2

tl;dr how to turn an IReduceInit into a lazy-seq of transformed values

I have a database query which yields a reasonably large dataset for live pivoting on the client (million or two rows, 25 attributes - no problem for a modern laptop).

My (simplified) stack was to call clojure.jdbc to get a (what I thought was lazy) sequence of result lines. I could just serialise that by passing it out as the body through ring-json middleware. There was an issue with ring-json building up the response string on heap, but that has an option as of 0.5.0 to stream the response out.

I discovered through profiling a couple of failure cases that actually clojure.jdbc is realising the whole result set in memory before handing it back. No problem! Rather than work with reducible-query in that library, I decided to move to the new next.jdbc.

The key operation in next.jdbc is plan which returns an IReduceInit, which I can use to run a query and get a resultset...

(into [] (map :cc_id) (jdbc/plan ds ["select cc_id from organisation where cc_id = '675192'"]))
["675192"]

However this realises the whole result set, and in the above case would give me all the ids upfront and in memory. Not an issue for one, but I usually have many.

The plan IReduceInit is a thing I can reduce if I give a starting value, so I could do the output in the reducing function... (thx @amalloy)

(reduce #(println (:cc_id %2)) [] (jdbc/plan ds ["select cc_id from organisation where cc_id = '675192'"]))
675192
nil

...but ideally I'd like to turn this IReduceInit into a lazy sequence of the values after applying a transform function to them, so I can use them with ring-json and cheshire. I don't see any obvious way of doing that.

pete23
  • 2,204
  • 23
  • 28
  • 1
    You may want to ask this question either on the Clojure mailing list (Google Groups) or on the Clojure Slack channel. – Alan Thompson Sep 23 '19 at 20:06

4 Answers4

2

reduce works fine with IReduceInit. IReduceInit requires an initial value, which you specified when calling .reduce on it but not when using the reduce function; this explains why you saw one working but not the other.

However, this won't get you a lazy sequence. Part of reduce's contract is that it eagerly consumes the entire input (we'll ignore reduced which doesn't change anything meaningful). Your question is a specific case of the more general problem of dynamic scope: the sequence produced by JDBC is only "valid" within some context, and you need to do all your processing in this context, so it can't be lazy. Instead, you generally turn your program inside out: don't use the return value as a sequence, but pass the query engine a function and say, "please call this function with your results". The engine then ensures that the data is valid while it calls that function, and once the function returns it cleans up the data. I don't know about jdbc.next, but with the older jdbc you would use something like db-query-with-resultset for this. You'd pass it some function that could add bytes to a pending HTTP response, and it would call that function many times.
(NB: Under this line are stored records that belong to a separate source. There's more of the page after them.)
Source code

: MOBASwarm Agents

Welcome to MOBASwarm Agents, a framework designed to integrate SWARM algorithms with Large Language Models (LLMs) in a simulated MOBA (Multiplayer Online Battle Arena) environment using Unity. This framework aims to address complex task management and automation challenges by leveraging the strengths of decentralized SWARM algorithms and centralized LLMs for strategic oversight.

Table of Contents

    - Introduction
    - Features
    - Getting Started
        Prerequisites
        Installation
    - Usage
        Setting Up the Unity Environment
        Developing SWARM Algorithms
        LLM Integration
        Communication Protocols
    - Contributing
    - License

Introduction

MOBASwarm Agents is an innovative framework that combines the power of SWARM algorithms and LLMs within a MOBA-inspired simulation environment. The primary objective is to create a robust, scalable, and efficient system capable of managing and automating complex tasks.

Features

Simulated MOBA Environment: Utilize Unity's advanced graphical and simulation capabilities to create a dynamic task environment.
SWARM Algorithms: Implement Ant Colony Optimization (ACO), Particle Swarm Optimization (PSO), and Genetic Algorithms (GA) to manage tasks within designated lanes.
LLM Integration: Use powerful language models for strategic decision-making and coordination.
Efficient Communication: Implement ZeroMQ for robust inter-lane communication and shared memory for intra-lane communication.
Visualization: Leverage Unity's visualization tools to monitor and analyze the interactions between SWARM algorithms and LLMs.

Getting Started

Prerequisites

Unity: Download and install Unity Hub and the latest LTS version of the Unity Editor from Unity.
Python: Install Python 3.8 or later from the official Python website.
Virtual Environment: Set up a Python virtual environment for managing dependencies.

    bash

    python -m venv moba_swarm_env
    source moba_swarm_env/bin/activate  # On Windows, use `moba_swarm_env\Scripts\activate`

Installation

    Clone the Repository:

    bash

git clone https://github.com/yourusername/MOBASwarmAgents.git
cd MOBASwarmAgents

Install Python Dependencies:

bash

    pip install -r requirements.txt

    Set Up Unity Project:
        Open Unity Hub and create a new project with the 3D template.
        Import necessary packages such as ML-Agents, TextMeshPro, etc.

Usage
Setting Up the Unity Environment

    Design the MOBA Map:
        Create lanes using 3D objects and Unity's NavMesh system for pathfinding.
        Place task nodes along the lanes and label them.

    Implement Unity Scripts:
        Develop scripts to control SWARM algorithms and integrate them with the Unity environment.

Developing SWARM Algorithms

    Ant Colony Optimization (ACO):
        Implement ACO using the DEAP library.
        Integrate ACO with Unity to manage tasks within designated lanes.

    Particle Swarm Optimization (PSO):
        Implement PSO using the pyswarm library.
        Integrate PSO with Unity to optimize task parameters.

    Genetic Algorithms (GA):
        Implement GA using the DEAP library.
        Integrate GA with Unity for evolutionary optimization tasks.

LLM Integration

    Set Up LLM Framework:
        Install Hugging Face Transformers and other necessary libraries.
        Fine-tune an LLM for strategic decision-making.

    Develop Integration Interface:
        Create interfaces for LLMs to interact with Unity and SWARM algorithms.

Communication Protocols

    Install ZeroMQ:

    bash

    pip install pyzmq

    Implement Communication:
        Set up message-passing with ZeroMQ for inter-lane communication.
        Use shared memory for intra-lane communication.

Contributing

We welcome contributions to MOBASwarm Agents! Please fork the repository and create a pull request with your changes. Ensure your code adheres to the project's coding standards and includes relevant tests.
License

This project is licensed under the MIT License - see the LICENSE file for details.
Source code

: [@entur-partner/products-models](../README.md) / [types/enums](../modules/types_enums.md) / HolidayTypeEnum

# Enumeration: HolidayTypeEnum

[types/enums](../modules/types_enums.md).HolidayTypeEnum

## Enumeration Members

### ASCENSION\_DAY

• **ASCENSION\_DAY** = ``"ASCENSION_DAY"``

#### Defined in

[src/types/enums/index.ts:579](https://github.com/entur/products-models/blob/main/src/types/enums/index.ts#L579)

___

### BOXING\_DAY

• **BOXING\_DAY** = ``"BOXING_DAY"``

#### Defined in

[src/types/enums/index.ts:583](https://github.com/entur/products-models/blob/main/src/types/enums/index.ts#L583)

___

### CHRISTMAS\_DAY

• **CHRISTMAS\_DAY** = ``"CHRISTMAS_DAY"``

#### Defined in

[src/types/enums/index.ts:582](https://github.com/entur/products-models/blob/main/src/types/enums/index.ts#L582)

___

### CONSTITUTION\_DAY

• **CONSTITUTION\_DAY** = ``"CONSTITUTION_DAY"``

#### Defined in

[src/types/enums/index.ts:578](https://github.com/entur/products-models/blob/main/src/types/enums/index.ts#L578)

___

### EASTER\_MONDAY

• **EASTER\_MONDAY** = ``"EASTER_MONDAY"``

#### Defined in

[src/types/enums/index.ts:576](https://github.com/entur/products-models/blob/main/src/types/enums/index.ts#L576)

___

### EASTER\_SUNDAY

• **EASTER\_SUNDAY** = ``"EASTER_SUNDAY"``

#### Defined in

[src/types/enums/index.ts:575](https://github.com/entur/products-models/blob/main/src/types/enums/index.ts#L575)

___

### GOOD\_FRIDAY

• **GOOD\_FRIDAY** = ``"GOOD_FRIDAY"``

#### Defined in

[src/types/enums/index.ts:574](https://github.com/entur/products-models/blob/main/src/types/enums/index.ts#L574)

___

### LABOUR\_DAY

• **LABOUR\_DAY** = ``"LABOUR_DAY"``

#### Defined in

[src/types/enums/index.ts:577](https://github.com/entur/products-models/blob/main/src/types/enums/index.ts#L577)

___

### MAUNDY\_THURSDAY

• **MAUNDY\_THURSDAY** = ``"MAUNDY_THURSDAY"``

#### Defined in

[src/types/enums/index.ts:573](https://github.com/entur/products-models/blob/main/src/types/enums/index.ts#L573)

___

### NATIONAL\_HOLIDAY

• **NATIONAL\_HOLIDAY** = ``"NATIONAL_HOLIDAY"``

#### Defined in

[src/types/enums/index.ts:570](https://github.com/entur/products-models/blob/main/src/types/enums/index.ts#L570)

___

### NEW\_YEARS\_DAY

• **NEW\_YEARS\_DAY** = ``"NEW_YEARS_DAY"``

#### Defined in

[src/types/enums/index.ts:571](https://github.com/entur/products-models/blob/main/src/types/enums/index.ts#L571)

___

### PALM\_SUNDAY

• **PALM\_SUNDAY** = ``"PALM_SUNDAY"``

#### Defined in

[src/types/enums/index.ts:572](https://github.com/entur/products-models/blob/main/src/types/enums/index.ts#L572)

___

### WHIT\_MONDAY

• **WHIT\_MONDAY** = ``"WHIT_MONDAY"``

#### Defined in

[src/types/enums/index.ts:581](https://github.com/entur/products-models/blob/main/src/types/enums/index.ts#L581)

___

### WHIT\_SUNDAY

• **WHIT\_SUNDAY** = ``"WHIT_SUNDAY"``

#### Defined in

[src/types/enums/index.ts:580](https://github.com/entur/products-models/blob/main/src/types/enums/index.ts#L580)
This is all a bit vague because I don't know what HTTP handler you're using, or what its facilities are for handling streaming responses non-lazily, but this is the general idea you will have to go with if you want to process a dynamic-scoped resource: laziness just isn't an option.

amalloy
  • 89,153
  • 8
  • 140
  • 205
  • Thanks for the answer - I'm going to edit my misconception about how to reduce the result for the benefit of future readers. This will make your first para look weird. – pete23 Sep 24 '19 at 11:49
1

Frustrating.

Why can't you do this with JDBC though? without any Clojure layers?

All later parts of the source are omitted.